## What is being asked
Could you copy each line of the listing that holds "conjecture"?

## The records
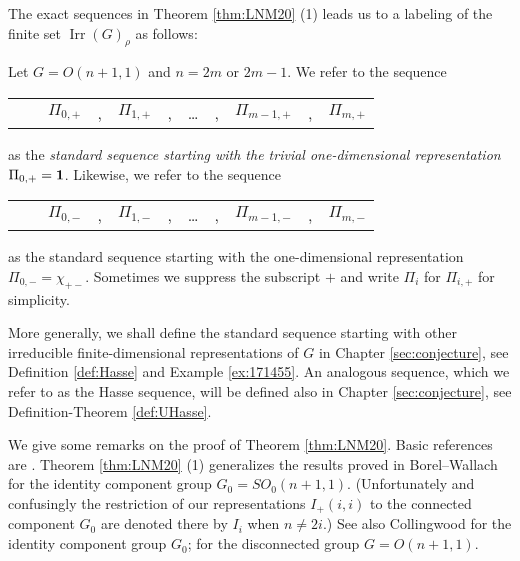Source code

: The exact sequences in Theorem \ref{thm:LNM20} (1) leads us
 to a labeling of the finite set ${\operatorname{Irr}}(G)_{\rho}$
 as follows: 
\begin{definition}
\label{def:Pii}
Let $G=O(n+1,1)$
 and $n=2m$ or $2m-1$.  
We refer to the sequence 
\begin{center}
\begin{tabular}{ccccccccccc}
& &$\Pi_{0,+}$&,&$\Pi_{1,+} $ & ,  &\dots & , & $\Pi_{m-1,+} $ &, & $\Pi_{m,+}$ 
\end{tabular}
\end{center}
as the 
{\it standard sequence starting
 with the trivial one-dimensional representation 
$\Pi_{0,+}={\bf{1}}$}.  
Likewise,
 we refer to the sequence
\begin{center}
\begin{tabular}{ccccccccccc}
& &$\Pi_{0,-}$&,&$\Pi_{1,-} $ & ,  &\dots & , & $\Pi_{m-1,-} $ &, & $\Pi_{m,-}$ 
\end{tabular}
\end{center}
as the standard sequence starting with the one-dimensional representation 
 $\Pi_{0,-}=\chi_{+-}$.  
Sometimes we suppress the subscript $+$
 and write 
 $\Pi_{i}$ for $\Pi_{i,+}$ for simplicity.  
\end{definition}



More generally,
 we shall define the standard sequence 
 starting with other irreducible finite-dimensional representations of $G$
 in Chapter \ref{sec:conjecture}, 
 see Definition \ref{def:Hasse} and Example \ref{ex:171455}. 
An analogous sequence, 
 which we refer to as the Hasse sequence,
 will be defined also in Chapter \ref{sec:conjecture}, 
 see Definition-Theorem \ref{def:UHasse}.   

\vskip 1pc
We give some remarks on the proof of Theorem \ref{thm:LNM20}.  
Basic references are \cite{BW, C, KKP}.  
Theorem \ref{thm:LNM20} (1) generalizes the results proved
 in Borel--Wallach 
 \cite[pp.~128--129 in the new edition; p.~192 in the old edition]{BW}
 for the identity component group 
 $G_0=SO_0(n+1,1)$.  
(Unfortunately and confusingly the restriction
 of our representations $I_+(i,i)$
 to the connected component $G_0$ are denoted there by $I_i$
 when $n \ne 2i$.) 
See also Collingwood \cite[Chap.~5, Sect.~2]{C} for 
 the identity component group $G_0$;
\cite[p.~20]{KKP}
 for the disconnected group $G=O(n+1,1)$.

...

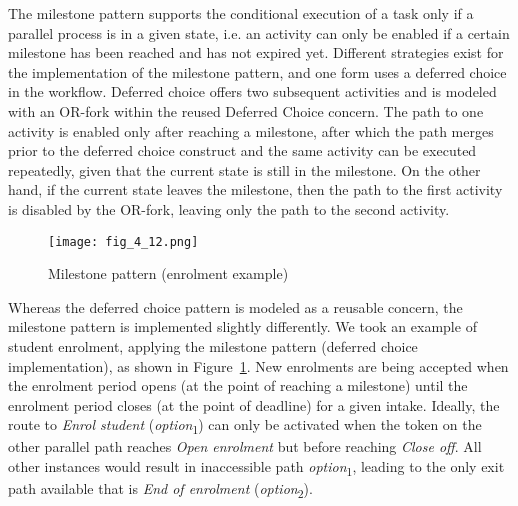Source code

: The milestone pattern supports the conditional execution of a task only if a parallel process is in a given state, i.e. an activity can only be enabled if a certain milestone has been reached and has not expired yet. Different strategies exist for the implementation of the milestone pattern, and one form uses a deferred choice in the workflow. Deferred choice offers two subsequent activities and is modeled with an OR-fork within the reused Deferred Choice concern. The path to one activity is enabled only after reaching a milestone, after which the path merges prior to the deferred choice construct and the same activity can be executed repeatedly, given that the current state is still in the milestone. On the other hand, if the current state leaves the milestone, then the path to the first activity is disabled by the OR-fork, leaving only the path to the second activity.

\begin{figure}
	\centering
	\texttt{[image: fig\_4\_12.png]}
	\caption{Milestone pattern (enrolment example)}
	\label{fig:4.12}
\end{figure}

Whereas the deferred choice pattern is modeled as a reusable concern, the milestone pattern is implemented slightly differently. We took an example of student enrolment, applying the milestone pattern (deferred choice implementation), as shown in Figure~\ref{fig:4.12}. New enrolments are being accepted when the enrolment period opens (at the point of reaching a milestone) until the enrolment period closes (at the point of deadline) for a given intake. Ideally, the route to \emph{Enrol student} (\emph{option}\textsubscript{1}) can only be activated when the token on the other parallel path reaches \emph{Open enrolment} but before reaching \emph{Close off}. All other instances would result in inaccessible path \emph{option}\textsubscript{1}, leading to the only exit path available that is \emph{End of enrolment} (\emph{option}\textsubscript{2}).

## Reply to the exercise
 in Chapter \ref{sec:conjecture}, 
 will be defined also in Chapter \ref{sec:conjecture}, 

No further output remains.